Third, direct transfection of mtDNA into aim2−/−
macrophages, where the dominant AIM2-dependent inflammasome response to exogenous DNA in cytosol has been removed, nevertheless enhanced caspase-1 dependent cytokine secretion in response to LPS and ATP. Cytosolic mtDNA was insufficient to stimulate IL-1β and IL-18 secretion on its own but required at a minimum the presence of LPS6,7
. This fact may explain why Map1lc3b−/−
macrophages do not constitutively secrete elevated amounts of IL-1β and IL-18 on the basal condition, in spite of the fact that they have mildly elevated amounts of mtDNA in the cytoplasm at baseline. While the AIM2 inflammasome clearly plays a dominant role in response to transfected DNA and particular intracellular pathogens23,24
, it is worth noting that other cytosolic DNA sensors potentially could serve as the dominant receptors for cytosolic mtDNA in our model37,38
. Further research will be needed to clarify the downstream mechanism by which cytosolic mtDNA contributes to caspase-1 activation during LPS and ATP stimulation.
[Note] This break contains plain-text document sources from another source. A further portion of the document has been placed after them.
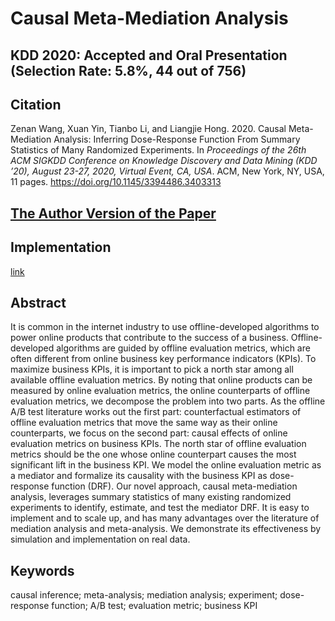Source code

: # Causal Meta-Mediation Analysis
## KDD 2020: Accepted and Oral Presentation (Selection Rate: 5.8%, 44 out of 756)

## Citation
Zenan Wang, Xuan Yin, Tianbo Li, and Liangjie Hong. 2020. Causal Meta-Mediation Analysis: Inferring Dose-Response Function From Summary Statistics of Many Randomized Experiments. In *Proceedings of the 26th ACM SIGKDD Conference on Knowledge Discovery and Data Mining (KDD ’20), August 23-27, 2020, Virtual Event, CA, USA*. ACM, New York, NY, USA, 11 pages. https://doi.org/10.1145/3394486.3403313

## <ins>[The Author Version of the Paper](https://github.com/znwang25/cmma/blob/master/KDD2020_CMMA_author_version.pdf)</ins>

## Implementation
[link]()

## Abstract
It is common in the internet industry to use offline-developed algorithms to power online products that contribute to the success of a business.  Offline-developed algorithms are guided by offline evaluation metrics, which are often different from online business key performance indicators (KPIs).  To maximize business KPIs, it is important to pick a north star among all available offline evaluation metrics.  By noting that online products can be measured by online evaluation metrics, the online counterparts of offline evaluation metrics, we decompose the problem into two parts.  As the offline A/B test literature works out the first part: counterfactual estimators of offline evaluation metrics that move the same way as their online counterparts, we focus on the second part: causal effects of online evaluation metrics on business KPIs.  The north star of offline evaluation metrics should be the one whose online counterpart causes the most significant lift in the business KPI.  We model the online evaluation metric as a mediator and formalize its causality with the business KPI as dose-response function (DRF).  Our novel approach, causal meta-mediation analysis, leverages summary statistics of many existing randomized experiments to identify, estimate, and test the mediator DRF.  It is easy to implement and to scale up, and has many advantages over the literature of mediation analysis and meta-analysis.  We demonstrate its effectiveness by simulation and implementation on real data.

## Keywords
causal inference; meta-analysis; mediation analysis; experiment; dose-response function; A/B test; evaluation metric; business KPI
In this study, we showed the physiological relevance of autophagic proteins in regulating caspase-1-mediated inflammatory responses in two animal models of sepsis: the endotoxic shock model and the CLP model of polymicrobial sepsis. In addition, our clinical data confirmed that circulating plasma levels of IL-18 were increased in patients with sepsis. Marked autophagic vacuolization has been observed in liver biopsies obtained from patients who died of sepsis39
. However, it is unclear whether this observation represented increased autophagic activity in septic patients or downstream inhibition of autophagy that led to the inappropriate accumulation of autophagosomes. Since sepsis has long been recognized to produce mitochondrial dysfunction in humans40,41
, further research is needed to investigate whether autophagy is dysregulated by septic conditions and as such contributes to sepsis-induced mitochondrial dysfunction. In conclusion, the present study provides a mechanistic explanation for how autophagy, a core cellular housekeeping process, modulates caspase-1 mediated immune responses. Agents that stimulate autophagic activity may confer beneficial anti-inflammatory effects through the improvement of mitochondrial quality control and the removal of molecules such as mitochondrial ROS and cytosolic mtDNA. It might be useful to investigate the potential for therapeutic targeting of autophagic processes to mitigate inflammatory diseases.